→ What to produce:
Start at the line in the entries below that contains "- [ ] [Git and", stop at the line that contains "- [ ] [Flutter - Design](https://dart.dev/effective-dart/design)", and output exactly the lines in that span, both ends included.

→ Record excerpts:

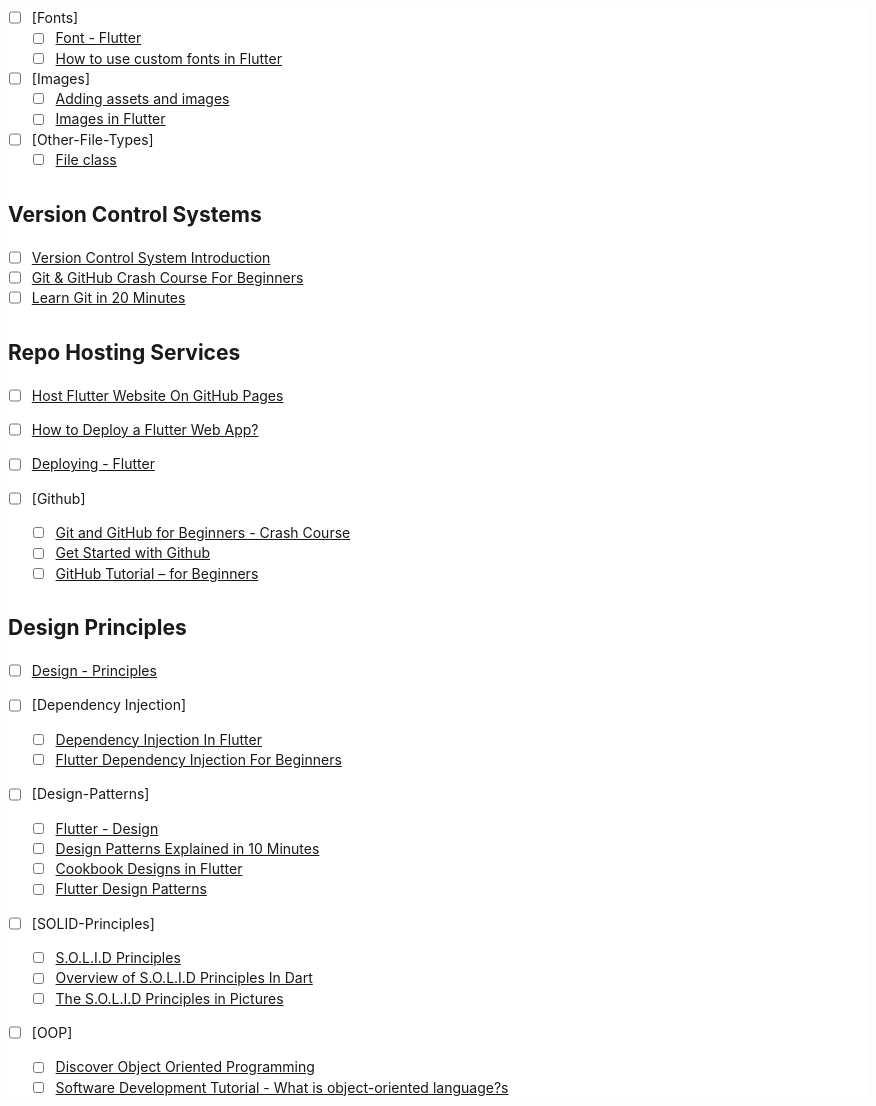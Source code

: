 - [ ] [Fonts]
  - [ ] [Font - Flutter](https://docs.flutter.dev/cookbook/design/fonts)
  - [ ] [How to use custom fonts in Flutter](https://blog.logrocket.com/use-custom-fonts-flutter/)

- [ ] [Images]
  - [ ] [Adding assets and images](https://docs.flutter.dev/ui/assets-and-images)
  - [ ] [Images in Flutter](https://docs.flutter.dev/cookbook/images)

- [ ] [Other-File-Types]
  - [ ] [File class](https://api.flutter.dev/flutter/dart-io/File-class.html)

## Version Control Systems
- [ ] [Version Control System Introduction](https://www.youtube.com/watch?v=zbKdDsNNOhg)
- [ ] [Git & GitHub Crash Course For Beginners](https://www.youtube.com/watch?v=SWYqp7iY_Tc)
- [ ] [Learn Git in 20 Minutes](https://www.youtube.com/watch?v=Y9XZQO1n_7c&t=21s)

## Repo Hosting Services
- [ ] [Host Flutter Website On GitHub Pages](https://www.youtube.com/watch?v=z-yOqoQ2q6s)
- [ ] [How to Deploy a Flutter Web App?](https://medium.com/solute-labs/flutter-for-web-how-to-deploy-a-flutter-web-app-c7d9db7ced2e)
- [ ] [Deploying - Flutter](https://docs.flutter.dev/deployment/web#deploying-to-the-web)

- [ ] [Github]
  - [ ] [Git and GitHub for Beginners - Crash Course](https://www.youtube.com/watch?v=RGOj5yH7evk)
  - [ ] [Get Started with Github](https://docs.github.com/en)
  - [ ] [GitHub Tutorial – for Beginners](https://www.freecodecamp.org/news/git-and-github-for-beginners/)

## Design Principles
- [ ] [Design - Principles](https://docs.flutter.dev/cookbook/design)

- [ ] [Dependency Injection]
  - [ ] [Dependency Injection In Flutter](https://medium.com/flutter-community/dependency-injection-in-flutter-f19fb66a0740)
  - [ ] [Flutter Dependency Injection For Beginners](https://www.youtube.com/watch?v=vBT-FhgMaWM)

- [ ] [Design-Patterns]
  - [ ] [Flutter - Design](https://dart.dev/effective-dart/design)
  - [ ] [Design Patterns Explained in 10 Minutes](https://www.youtube.com/watch?v=tv-_1er1mWI)
  - [ ] [Cookbook Designs in Flutter](https://docs.flutter.dev/cookbook/design)
  - [ ] [Flutter Design Patterns](https://www.youtube.com/watch?v=JK6qIz0woaQ)

 - [ ] [SOLID-Principles]
   - [ ] [S.O.L.I.D Principles](https://www.youtube.com/watch?v=fvNTJang7l4)
   - [ ] [Overview of S.O.L.I.D Principles In Dart](https://medium.flutterdevs.com/s-o-l-i-d-principles-in-dart-e6c0c8d1f8f1)
   - [ ] [The S.O.L.I.D Principles in Pictures](https://medium.com/backticks-tildes/the-s-o-l-i-d-principles-in-pictures-b34ce2f1e898)

- [ ] [OOP]
  - [ ] [Discover Object Oriented Programming](https://blog.hubspot.com/website/object-oriented-programming)
  - [ ] [Software Development Tutorial - What is object-oriented language?s](https://www.youtube.com/watch?app=desktop&v=SS-9y0H3Si8)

→ Solution to the exercise:
  - [ ] [Git and GitHub for Beginners - Crash Course](https://www.youtube.com/watch?v=RGOj5yH7evk)
  - [ ] [Get Started with Github](https://docs.github.com/en)
  - [ ] [GitHub Tutorial – for Beginners](https://www.freecodecamp.org/news/git-and-github-for-beginners/)

## Design Principles
- [ ] [Design - Principles](https://docs.flutter.dev/cookbook/design)

- [ ] [Dependency Injection]
  - [ ] [Dependency Injection In Flutter](https://medium.com/flutter-community/dependency-injection-in-flutter-f19fb66a0740)
  - [ ] [Flutter Dependency Injection For Beginners](https://www.youtube.com/watch?v=vBT-FhgMaWM)

- [ ] [Design-Patterns]
  - [ ] [Flutter - Design](https://dart.dev/effective-dart/design)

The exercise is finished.